SCIENTIST: “You’ve already specified blue eyes, dark hair and fair skin. I have taken the liberty of eradicating any potentially prejudicial conditions – premature baldness, myopia, alcoholism and addictive susceptibility . . .”
MOTHER: “We didn’t want diseases, yes.”
FATHER: “We were wondering if we should leave some things to chance.”
SCIENTIST: “You want to give your child the best possible start. Believe me, we have enough imperfection built-in already. Your child doesn’t need any additional burdens.”
When Gattaca was released in 1997, Sony promoted the film with advertisements for a ‘Gattaca’ company with the tagline “Children made to order.” Within days, the toll-free number for the made-up company received tens of thousands of calls, indicating surprising demand from potential parents for genetic engineering.
Twenty years ago, the prospect of parents choosing the genes of their children was still science fiction; today, the plot of Gattaca is becoming a little more plausible.
Last fall, Chinese scientist He Jiankui claimed to have edited the genes of two newborn twin babies. As reported late last year, He recruited couples for an “AIDS vaccine development project” at a university in Shenzhen, China. After creating embryos from the eggs and sperm of the couples, He used a technique called CRISPR to attempt to delete part of a gene named CCR5. Scientists have discovered that a broken CCR5 gene conveys resistance to HIV infection, and so in theory intentionally damaging the gene could provide the same resistance. However, the use of CRISPR on human embryos that will be born is untested and almost certainly unsafe, which is why He’s work was immediately condemned by scientists and ethicists around the world.

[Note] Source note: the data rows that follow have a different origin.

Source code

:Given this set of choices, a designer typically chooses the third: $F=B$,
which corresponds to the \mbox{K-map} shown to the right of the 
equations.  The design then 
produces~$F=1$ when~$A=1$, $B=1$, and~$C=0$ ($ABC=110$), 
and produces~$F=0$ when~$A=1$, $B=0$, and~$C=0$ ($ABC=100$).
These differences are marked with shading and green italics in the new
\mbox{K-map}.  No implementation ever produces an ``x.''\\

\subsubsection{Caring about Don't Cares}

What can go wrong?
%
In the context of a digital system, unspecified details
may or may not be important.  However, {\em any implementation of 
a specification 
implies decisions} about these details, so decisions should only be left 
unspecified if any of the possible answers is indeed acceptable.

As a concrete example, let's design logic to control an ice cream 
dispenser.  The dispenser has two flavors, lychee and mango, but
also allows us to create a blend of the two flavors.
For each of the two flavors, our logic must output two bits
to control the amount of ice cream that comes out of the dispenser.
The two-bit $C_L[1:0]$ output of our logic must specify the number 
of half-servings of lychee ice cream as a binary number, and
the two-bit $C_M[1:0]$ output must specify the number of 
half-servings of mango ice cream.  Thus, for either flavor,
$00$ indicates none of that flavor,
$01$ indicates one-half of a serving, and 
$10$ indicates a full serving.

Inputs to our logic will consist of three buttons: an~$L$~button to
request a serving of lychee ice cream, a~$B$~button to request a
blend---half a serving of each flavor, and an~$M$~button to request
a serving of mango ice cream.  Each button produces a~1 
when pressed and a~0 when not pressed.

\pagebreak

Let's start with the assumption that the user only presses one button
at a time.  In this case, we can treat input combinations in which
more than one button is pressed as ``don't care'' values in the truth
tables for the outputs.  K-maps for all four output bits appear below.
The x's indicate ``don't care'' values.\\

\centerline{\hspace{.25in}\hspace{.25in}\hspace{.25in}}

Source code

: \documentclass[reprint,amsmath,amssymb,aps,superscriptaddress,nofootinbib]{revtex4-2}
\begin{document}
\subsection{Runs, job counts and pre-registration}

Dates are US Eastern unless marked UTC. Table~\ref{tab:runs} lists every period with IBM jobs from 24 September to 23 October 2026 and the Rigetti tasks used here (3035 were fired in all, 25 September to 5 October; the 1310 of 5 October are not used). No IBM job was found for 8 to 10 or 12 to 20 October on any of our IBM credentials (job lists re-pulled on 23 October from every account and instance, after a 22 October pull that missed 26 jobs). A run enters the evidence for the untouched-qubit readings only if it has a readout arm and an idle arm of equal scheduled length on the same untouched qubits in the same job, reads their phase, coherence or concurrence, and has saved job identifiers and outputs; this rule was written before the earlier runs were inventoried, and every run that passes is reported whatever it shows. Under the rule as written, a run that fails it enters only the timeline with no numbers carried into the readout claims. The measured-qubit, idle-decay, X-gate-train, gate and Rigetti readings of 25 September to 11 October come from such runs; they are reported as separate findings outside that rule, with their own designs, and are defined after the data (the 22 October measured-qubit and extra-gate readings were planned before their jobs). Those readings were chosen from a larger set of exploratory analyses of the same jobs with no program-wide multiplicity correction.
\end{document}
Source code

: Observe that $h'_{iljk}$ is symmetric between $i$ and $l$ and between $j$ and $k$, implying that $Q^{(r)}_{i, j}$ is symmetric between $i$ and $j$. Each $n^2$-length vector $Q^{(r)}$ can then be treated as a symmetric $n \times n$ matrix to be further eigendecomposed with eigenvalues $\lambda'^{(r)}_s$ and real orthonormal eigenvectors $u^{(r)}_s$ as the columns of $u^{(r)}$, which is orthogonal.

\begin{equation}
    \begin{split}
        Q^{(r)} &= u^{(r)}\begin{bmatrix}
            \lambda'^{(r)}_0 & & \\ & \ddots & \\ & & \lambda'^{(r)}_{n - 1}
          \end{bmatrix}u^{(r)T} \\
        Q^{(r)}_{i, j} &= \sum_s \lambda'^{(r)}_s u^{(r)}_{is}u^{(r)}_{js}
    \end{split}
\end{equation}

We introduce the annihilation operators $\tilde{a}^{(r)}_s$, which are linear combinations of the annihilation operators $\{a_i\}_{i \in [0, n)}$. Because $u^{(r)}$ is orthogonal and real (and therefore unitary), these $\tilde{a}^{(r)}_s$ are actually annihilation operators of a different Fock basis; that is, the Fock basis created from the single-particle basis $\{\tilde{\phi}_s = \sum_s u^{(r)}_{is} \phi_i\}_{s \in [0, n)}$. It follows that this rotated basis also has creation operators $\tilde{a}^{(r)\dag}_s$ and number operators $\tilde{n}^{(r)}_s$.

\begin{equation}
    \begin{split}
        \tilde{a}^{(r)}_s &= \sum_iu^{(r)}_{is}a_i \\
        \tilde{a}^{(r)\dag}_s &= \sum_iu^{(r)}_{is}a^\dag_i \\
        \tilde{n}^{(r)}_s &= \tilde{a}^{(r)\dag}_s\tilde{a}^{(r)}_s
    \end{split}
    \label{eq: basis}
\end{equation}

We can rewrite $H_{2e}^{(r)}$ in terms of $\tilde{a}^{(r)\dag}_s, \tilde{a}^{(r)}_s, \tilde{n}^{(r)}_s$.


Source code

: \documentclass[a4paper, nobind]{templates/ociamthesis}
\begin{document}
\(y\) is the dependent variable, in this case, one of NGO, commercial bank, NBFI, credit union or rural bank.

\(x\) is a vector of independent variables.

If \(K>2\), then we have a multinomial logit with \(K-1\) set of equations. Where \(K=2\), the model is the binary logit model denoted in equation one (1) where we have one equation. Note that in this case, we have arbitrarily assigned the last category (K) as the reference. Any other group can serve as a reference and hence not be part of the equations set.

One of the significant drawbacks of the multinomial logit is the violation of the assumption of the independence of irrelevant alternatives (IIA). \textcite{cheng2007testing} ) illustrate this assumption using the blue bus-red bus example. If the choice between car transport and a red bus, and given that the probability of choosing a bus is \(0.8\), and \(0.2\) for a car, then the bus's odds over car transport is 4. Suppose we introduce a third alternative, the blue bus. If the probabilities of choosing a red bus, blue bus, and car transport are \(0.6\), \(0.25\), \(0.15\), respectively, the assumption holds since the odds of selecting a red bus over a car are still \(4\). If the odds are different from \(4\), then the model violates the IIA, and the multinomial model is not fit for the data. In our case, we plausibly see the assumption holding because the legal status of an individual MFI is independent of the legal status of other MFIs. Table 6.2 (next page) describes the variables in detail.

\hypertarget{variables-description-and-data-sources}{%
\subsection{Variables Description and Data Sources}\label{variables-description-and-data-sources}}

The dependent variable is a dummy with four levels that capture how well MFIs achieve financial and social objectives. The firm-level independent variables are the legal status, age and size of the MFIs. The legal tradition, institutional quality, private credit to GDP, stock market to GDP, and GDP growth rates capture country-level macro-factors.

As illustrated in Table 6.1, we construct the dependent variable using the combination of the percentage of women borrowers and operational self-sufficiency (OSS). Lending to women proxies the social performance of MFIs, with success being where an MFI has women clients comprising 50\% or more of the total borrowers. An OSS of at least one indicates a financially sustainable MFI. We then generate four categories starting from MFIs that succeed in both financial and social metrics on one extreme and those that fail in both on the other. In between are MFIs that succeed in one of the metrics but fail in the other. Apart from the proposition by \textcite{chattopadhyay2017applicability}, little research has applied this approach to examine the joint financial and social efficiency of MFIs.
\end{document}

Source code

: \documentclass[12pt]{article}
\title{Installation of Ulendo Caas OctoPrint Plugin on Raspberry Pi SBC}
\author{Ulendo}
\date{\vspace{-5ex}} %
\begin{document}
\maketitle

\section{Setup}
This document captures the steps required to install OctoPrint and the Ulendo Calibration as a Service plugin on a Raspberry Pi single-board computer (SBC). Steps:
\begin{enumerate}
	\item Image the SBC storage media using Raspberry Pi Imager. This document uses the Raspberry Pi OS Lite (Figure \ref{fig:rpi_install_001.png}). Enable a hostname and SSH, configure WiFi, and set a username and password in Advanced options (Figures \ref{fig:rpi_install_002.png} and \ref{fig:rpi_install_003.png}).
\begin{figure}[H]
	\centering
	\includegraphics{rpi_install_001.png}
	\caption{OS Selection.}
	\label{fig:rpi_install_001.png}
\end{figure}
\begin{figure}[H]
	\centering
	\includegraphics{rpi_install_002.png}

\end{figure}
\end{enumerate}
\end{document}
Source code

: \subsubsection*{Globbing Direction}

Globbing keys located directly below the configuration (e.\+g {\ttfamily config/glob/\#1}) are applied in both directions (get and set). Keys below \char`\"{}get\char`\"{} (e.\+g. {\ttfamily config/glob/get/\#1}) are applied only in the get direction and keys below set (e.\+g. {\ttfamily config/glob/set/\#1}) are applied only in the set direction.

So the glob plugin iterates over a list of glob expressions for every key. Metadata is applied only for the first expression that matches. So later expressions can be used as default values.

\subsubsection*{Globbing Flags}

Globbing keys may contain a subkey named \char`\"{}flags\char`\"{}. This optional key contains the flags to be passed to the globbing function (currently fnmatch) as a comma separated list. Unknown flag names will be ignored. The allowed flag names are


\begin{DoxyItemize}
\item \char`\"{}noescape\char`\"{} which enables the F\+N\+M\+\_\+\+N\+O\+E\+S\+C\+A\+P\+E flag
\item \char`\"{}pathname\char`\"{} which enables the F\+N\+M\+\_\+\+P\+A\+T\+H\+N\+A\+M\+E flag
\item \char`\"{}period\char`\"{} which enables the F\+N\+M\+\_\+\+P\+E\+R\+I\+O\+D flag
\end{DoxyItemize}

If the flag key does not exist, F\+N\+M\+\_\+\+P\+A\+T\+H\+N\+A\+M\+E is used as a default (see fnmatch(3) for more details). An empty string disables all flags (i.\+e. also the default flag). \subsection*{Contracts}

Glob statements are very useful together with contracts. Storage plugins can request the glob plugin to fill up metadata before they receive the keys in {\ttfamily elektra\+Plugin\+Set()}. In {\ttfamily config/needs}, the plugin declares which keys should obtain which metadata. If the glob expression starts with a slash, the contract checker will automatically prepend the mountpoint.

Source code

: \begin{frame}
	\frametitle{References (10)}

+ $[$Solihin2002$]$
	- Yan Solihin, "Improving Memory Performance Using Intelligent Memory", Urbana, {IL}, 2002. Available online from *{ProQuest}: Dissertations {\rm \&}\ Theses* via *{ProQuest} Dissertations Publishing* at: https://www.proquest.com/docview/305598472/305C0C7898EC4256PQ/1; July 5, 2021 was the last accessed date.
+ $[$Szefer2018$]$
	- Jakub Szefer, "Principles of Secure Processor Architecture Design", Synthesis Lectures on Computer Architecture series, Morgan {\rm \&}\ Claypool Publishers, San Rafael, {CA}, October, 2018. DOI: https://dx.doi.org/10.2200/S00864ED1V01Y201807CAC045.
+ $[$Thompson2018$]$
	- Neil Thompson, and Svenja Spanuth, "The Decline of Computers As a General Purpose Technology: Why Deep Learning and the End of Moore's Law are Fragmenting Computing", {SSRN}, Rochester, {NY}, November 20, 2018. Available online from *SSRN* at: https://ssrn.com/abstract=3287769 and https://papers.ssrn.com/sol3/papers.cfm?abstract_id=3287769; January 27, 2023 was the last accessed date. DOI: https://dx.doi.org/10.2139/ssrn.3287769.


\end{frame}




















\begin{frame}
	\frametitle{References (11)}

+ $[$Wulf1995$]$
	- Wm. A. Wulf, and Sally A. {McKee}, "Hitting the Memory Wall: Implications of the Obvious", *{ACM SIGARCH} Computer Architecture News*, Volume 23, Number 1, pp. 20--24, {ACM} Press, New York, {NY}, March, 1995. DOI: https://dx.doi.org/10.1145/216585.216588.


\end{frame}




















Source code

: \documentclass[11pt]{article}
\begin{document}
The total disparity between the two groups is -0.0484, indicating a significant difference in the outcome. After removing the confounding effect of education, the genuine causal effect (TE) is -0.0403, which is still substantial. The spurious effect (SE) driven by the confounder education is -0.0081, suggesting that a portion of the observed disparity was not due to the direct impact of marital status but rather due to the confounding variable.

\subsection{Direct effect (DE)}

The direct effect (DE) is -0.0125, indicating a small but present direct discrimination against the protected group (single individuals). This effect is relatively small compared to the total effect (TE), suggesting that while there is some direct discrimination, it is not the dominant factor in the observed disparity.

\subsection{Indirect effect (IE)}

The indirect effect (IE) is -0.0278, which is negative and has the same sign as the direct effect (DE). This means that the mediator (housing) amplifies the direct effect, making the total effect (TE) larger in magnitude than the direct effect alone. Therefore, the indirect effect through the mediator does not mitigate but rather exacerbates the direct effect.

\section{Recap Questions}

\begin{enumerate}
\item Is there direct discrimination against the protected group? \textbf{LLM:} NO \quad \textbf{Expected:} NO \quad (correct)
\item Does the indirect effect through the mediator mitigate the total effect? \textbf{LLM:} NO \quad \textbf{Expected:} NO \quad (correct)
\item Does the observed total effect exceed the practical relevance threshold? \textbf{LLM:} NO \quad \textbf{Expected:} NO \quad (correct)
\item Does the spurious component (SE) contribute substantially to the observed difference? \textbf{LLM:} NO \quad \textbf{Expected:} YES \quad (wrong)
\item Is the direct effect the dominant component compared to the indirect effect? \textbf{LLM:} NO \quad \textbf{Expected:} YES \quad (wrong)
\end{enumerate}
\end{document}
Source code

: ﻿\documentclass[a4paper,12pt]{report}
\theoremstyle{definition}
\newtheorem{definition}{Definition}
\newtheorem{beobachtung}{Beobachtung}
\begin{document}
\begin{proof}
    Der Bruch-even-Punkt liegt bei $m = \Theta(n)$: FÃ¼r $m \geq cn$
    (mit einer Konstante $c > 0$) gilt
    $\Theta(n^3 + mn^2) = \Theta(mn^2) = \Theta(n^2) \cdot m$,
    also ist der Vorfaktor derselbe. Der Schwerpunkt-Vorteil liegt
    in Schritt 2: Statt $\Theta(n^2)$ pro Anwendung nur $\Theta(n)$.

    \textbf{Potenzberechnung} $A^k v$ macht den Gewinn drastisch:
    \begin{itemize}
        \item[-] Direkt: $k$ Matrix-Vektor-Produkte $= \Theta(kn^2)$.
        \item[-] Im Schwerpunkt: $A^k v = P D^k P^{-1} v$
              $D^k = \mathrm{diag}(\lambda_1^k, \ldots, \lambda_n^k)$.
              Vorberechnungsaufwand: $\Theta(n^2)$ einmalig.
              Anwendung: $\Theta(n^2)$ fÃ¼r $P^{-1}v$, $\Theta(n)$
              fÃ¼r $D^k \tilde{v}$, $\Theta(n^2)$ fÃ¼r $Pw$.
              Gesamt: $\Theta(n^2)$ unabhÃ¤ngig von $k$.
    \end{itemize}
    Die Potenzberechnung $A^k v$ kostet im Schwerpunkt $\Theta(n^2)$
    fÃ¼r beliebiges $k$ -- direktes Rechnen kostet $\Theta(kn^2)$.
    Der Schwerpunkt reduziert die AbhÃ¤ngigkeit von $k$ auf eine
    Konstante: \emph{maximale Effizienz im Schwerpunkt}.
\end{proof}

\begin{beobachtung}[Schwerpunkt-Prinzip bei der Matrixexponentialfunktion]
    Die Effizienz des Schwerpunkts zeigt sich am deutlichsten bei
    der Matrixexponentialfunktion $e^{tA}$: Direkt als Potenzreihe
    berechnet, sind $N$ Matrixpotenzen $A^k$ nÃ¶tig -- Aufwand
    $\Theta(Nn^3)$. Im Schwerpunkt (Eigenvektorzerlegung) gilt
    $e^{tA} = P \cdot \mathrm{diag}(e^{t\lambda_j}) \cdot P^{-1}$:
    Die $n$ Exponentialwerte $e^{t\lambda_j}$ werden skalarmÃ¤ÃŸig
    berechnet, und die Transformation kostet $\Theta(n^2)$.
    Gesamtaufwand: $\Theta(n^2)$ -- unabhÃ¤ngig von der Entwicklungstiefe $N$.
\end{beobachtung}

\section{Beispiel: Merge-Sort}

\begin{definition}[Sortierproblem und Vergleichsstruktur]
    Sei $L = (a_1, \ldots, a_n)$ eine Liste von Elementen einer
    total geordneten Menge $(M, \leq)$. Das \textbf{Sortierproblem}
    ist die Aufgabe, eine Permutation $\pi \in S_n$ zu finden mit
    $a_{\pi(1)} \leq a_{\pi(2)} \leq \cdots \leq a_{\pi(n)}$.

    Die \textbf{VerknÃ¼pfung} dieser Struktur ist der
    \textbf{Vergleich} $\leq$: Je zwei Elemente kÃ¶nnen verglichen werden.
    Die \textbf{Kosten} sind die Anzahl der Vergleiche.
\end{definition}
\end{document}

Yet while He’s work was unprecedented, it was not unexpected. Since the development of CRISPR in 2012, there has been growing interest in the potential of this novel technique for modifying human genes. CRISPR is a gene editing technology where short genetic sequences called “Clustered Regularly Interspaced Short Palindromic Repeats” guide associated CRISPR proteins to cut DNA. In nature, these sequences exist in bacteria to defend against invading viruses. In the laboratory, this system can be used to modify genes in all sorts of ways.
In January 2013, two different teams of scientists announced that they had used CRISPR to cut genes in human cells, which were then repaired into a different form. Since then, research into the application of CRISPR to treat human diseases has become a burgeoning field.
There is, however, a critical difference between most research into human gene editing and He’s work. The aim of mainstream scientists has been to edit the genes of somatic cells, cells which are not involved in reproduction, meaning that any altered genes would not be inherited by future generations. This means that the positive and negative effects of the editing will be limited to the individuals directly treated. For example, a clinical trial in Germany is looking at treating beta thalassemia by extracting blood cells from patients, editing a gene in those cells to increase hemoglobin production, and then re-injecting the modified blood cells.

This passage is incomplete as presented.